Exercise aim: A complete response lists each line of the data below that includes the word "axiom".
-- Data in this exercise follows --
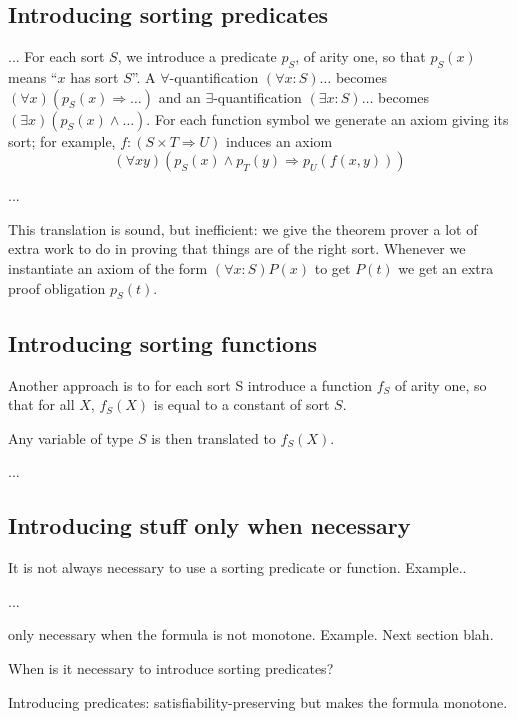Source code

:\subsection{Introducing sorting predicates}

... For each sort $S$, we introduce a predicate $p_S$, of arity one,
so that $p_S(x)$ means ``$x$ has sort $S$''. A
$\forall$-quantification $(\forall x:S)\ldots$ becomes $(\forall
x)(p_S(x) \Rightarrow \ldots)$ and an $\exists$-quantification
$(\exists x:S)\ldots$ becomes $(\exists x)(p_S(x) \land \ldots)$. For
each function symbol we generate an axiom giving its sort; for
example, $f : (S \times T \Rightarrow U)$ induces an axiom
\begin{displaymath}
(\forall x y)(p_S(x) \land p_T(y) \Rightarrow p_U(f(x, y)))
\end{displaymath}

...

This translation is sound, but inefficient: we give the theorem prover
a lot of extra work to do in proving that things are of the right
sort. Whenever we instantiate an axiom of the form $(\forall
x:S)P(x)$ to get $P(t)$ we get an extra proof obligation $p_S(t)$.

\subsection{Introducing sorting functions}

Another approach is to for each sort S introduce a function $f_S$ of
arity one, so that for all $X$, $f_S(X)$ is equal to a constant of sort $S$. 

Any variable of type $S$ is then translated to $f_S(X)$.

...

\subsection{Introducing stuff only when necessary}

It is not always necessary to use a sorting predicate or function.
Example..

...

only necessary when the formula is not monotone. Example.
Next section blah.

When is it necessary to introduce sorting predicates?

Introducing predicates: satisfiability-preserving but makes the
formula monotone.

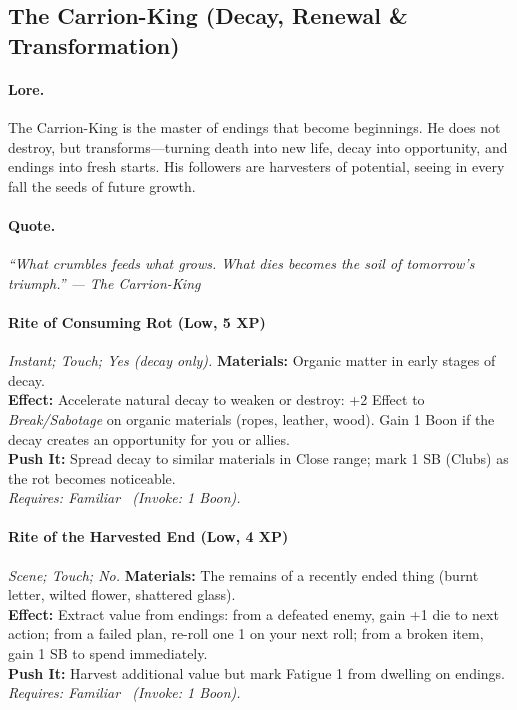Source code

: \subsection{The Carrion-King (Decay, Renewal \& Transformation)}

\paragraph{Lore.}
The Carrion-King is the master of endings that become beginnings. He does not destroy, but transforms—turning death into new life, decay into opportunity, and endings into fresh starts. His followers are harvesters of potential, seeing in every fall the seeds of future growth.

\paragraph{Quote.}
\emph{``What crumbles feeds what grows. What dies becomes the soil of tomorrow's triumph.'' — The Carrion-King}

\paragraph{Rite of Consuming Rot (Low, 5 XP)} \emph{Instant; Touch; Yes (decay only).}
\textbf{Materials:} Organic matter in early stages of decay. \\
\textbf{Effect:} Accelerate natural decay to weaken or destroy: +2 Effect to \emph{Break/Sabotage} on organic materials (ropes, leather, wood). Gain 1 Boon if the decay creates an opportunity for you or allies. \\
\textbf{Push It:} Spread decay to similar materials in Close range; mark 1 SB (Clubs) as the rot becomes noticeable. \\
\emph{Requires: Familiar \ (\textit{Invoke:} 1 Boon).}

\paragraph{Rite of the Harvested End (Low, 4 XP)} \emph{Scene; Touch; No.}
\textbf{Materials:} The remains of a recently ended thing (burnt letter, wilted flower, shattered glass). \\
\textbf{Effect:} Extract value from endings: from a defeated enemy, gain +1 die to next action; from a failed plan, re-roll one 1 on your next roll; from a broken item, gain 1 SB to spend immediately. \\
\textbf{Push It:} Harvest additional value but mark Fatigue 1 from dwelling on endings. \\
\emph{Requires: Familiar \ (\textit{Invoke:} 1 Boon).}


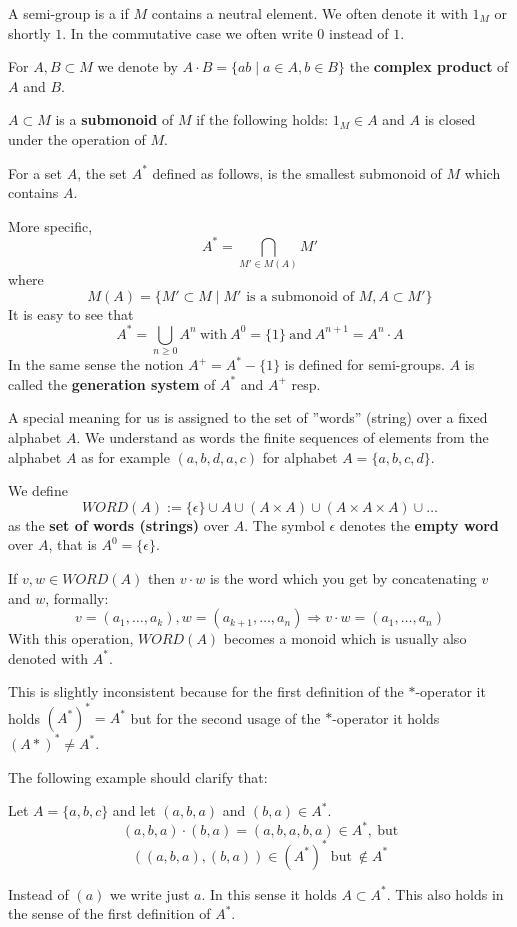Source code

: A semi-group is a  if $M$ contains a neutral element. We
often denote it with $1_M$ or shortly $1$. In the commutative case we often write $0$
instead of $1$.

For $A,B \subset M$ we denote by $A \cdot B = \{ a b \mid a \in A, b \in B \}$
the {\bf complex product} of $A$ and $B$.

$A \subset M$ is a {\bf submonoid} of $M$ if the following holds: $1_M \in A$
and $A$ is closed under the operation of $M$.

For a set $A$, the set $A^*$ defined as follows, is the smallest submonoid of
$M$ which contains $A$. 

More specific,
\[ A^* = \bigcap_{M' \in M(A)} M'	\]
where \[ M(A) = \{ M' \subset M \mid M' \mbox{ is a submonoid of } M, A \subset
M' \} \]
It is easy to see that
\[ A^* = \bigcup_{n \geq 0} A^n\ \mbox{with}\ A^0 = \{1\}\ \mbox{and}\ A^{n+1} =
A^n \cdot A \]
In the same sense the notion $A^+ = A^* - \{1\}$ is defined for semi-groups. $A$
is called the {\bf generation system} of $A^*$ and $A^+$ resp.

A special meaning for us is assigned to the set of ''words'' (string) over a
fixed alphabet $A$. We understand as words the finite sequences of elements from
the alphabet $A$ as for example $(a,b,d,a,c)$ for alphabet $A = \{ a,b,c,d \}$.

We define
\[
WORD(A) := \{\epsilon\} \cup A \cup (A \times A) \cup (A \times A \times A) \cup
\ldots
\]
as the {\bf set of words (strings)} over $A$. The symbol $\epsilon$ denotes the
{\bf empty word} over $A$, that is $A^0 = \{\epsilon\}$.

If $v, w \in WORD(A)$ then $v \cdot w$ is the word which you get by
concatenating $v$ and $w$, formally:
\[ v = (a_1,\ldots, a_k), w = (a_{k+1}, \ldots, a_n) \Rightarrow v \cdot
w = (a_1, \ldots, a_n) \]
With this operation, $WORD(A)$ becomes a monoid which is usually also denoted
with $A^*$. 

This is slightly inconsistent because for the first definition of
the $*$-operator it holds $(A^*)^* = A^*$ but for the second usage of the
$*$-operator it holds $(A*)^* \neq A^*$.

The following example should clarify that: 

Let $A = \{a,b,c\}$ and let $(a,b,a)$ and $(b,a) \in A^*$.
\[(a,b,a)\cdot(b,a) = (a,b,a,b,a) \in A^*,\ \mbox{but}\]
\[((a,b,a),(b,a)) \in (A^*)^*\ \mbox{but}\ \notin A^*\]

Instead of $(a)$ we write just $a$. In this sense it holds $A \subset A^*$. This
also holds in the sense of the first definition of $A^*$.

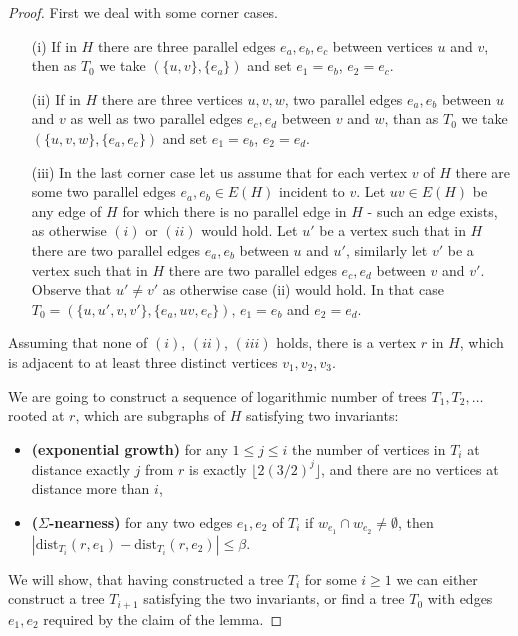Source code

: \documentclass[11pt]{article}
\theoremstyle{definition}
\newcommand{\dist}{\mathrm{dist}}
\begin{document}
\begin{proof}
First we deal with some corner cases. 
\begin{itemize}
\item[(i)] If in $H$ there are three parallel edges $e_a,e_b,e_c$ between vertices $u$ and $v$,
then as $T_0$ we take $(\{u,v\},\{e_a\})$ and set $e_1 = e_b$, $e_2 = e_c$.
\item[(ii)] If in $H$ there are three vertices $u,v,w$, two parallel edges $e_a, e_b$ between $u$ and $v$
as well as two parallel edges $e_c,e_d$ between $v$ and $w$, 
than as $T_0$ we take $(\{u,v,w\}, \{e_a,e_c\})$ and set $e_1=e_b$, $e_2 = e_d$.
\item[(iii)] In the last corner case let us assume that for each vertex $v$ of $H$
there are some two parallel edges $e_a, e_b \in E(H)$ incident to $v$.
Let $uv \in E(H)$ be any edge of $H$ for which there is no parallel edge in $H$ -
such an edge exists, as otherwise $(i)$ or $(ii)$ would hold.
Let $u'$ be a vertex such that in $H$ there are two parallel edges $e_a,e_b$ between $u$ and $u'$,
similarly let $v'$ be a vertex such that in $H$ there are two parallel edges $e_c,e_d$ between $v$ and $v'$.
Observe that $u'\neq v'$ as otherwise case (ii) would hold.
In that case $T_0=(\{u,u',v,v'\},\{e_a,uv,e_c\})$, $e_1 = e_b$ and $e_2 = e_d$.
\end{itemize}
Assuming that none of $(i)$, $(ii)$, $(iii)$ holds,
there is a vertex $r$ in $H$, which is adjacent to at least three distinct vertices $v_1,v_2,v_3$.

We are going to construct a sequence of logarithmic number of trees $T_1, T_2, \ldots$ rooted at $r$, which are subgraphs of $H$ satisfying two invariants:
\begin{itemize}
  \item {\bf (exponential growth)} for any $1 \le j \le i$ the number of vertices in $T_i$
  at distance exactly $j$ from $r$ is exactly $\lfloor 2(3/2)^j \rfloor$,
  and there are no vertices at distance more than $i$,
  \item{\bf ($\Sigma$-nearness)} for any two edges $e_1,e_2$ of $T_i$ if $w_{e_1} \cap w_{e_2} \neq \emptyset$,
  then $|\dist_{T_i}(r,e_1) - \dist_{T_i}(r,e_2)| \le \beta$.
\end{itemize}
We will show, that having constructed a tree $T_i$ for some $i \ge 1$ we
can either construct a tree $T_{i+1}$ satisfying the two invariants,
or find a tree $T_0$ with edges $e_1,e_2$ required by the claim of the lemma.


\end{proof}
\end{document}
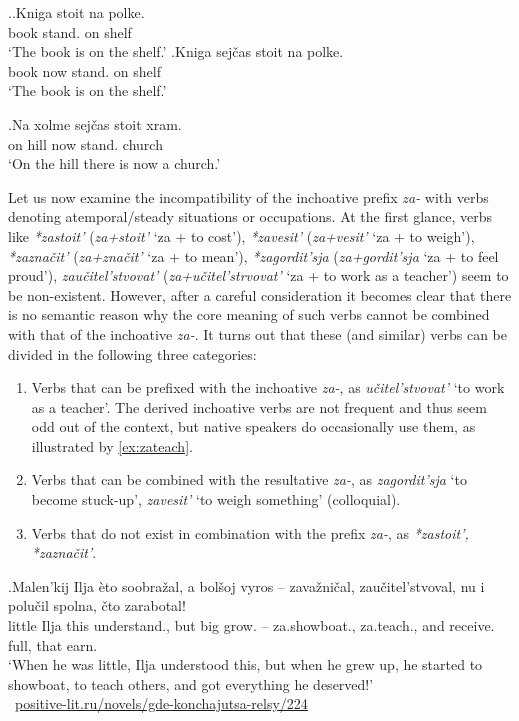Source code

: \ex.\label{ex:stojat':kniga}\ag.Kniga stoit na polke.\\
book stand. on shelf\\
\trans `The book is on the shelf.'
\bg.Kniga sej\v{c}as stoit na polke.\\
book now stand. on shelf\\
\trans `The book is on the shelf.'

\exg.\label{ex:stojat':xram3}Na xolme sej\v{c}as stoit xram.\\
on hill now stand. church\\
\trans `On the hill there is now a church.'

Let us now examine the incompatibility of the inchoative prefix \textit{za-} with verbs denoting atemporal/steady situations or occupations. At the first glance, verbs like \textit{*zastoit'} (\textit{za+stoit'} `za + to cost'), \textit{*zavesit'} (\textit{za+vesit'} `za + to weigh'), \textit{*zazna\v{c}it'} (\textit{za+zna\v{c}it'} `za + to mean'), \textit{*zagordit'sja} (\textit{za+gordit'sja} `za + to feel proud'), \textit{zau\v{c}itel'stvovat'} (\textit{za+u\v{c}itel'strvovat'} `za + to work as a teacher') seem to be non-existent. However, after a careful consideration it becomes clear that there is no semantic reason why the core meaning of such verbs cannot be combined with that of the inchoative \textit{za-}. It turns out that these (and similar) verbs can be divided in the following three categories:

\begin{enumerate}
\item Verbs that can be prefixed with the inchoative \textit{za-}, as \textit{u\v{c}itel'stvovat'} `to work as a teacher'. The derived inchoative verbs are not frequent and thus seem odd out of the context, but native speakers do occasionally use them, as illustrated by \ref{ex:zateach}.
\item Verbs that can be combined with the resultative \textit{za-}, as \textit{zagordit'sja} `to become stuck-up', \textit{zavesit'} `to weigh something' (colloquial).
\item Verbs that do not exist in combination with the prefix \textit{za-}, as \textit{*zastoit', *zazna\v{c}it'}.
\end{enumerate}

\exg.\label{ex:zateach}Malen'kij Ilja \`{e}to soobra\v{z}al, a bol\v{s}oj vyros -- zava\v{z}ni\v{c}al, zau\v{c}itel'stvoval, {nu i} polu\v{c}il spolna, \v{c}to zarabotal!\\
little Ilja this understand., but big grow. -- za.showboat., za.teach., {and} receive. full, that earn.\\
\trans `When he was little, Ilja understood this, but when he grew up, he started to showboat, to teach others, and got everything he deserved!'\\\hbox{}\hfill\hbox{
\url{positive-lit.ru/novels/gde-konchajutsa-relsy/224}}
-- Data in this exercise concluded --
Written response:
each function symbol we generate an axiom giving its sort; for
example, $f : (S \times T \Rightarrow U)$ induces an axiom
sort. Whenever we instantiate an axiom of the form $(\forall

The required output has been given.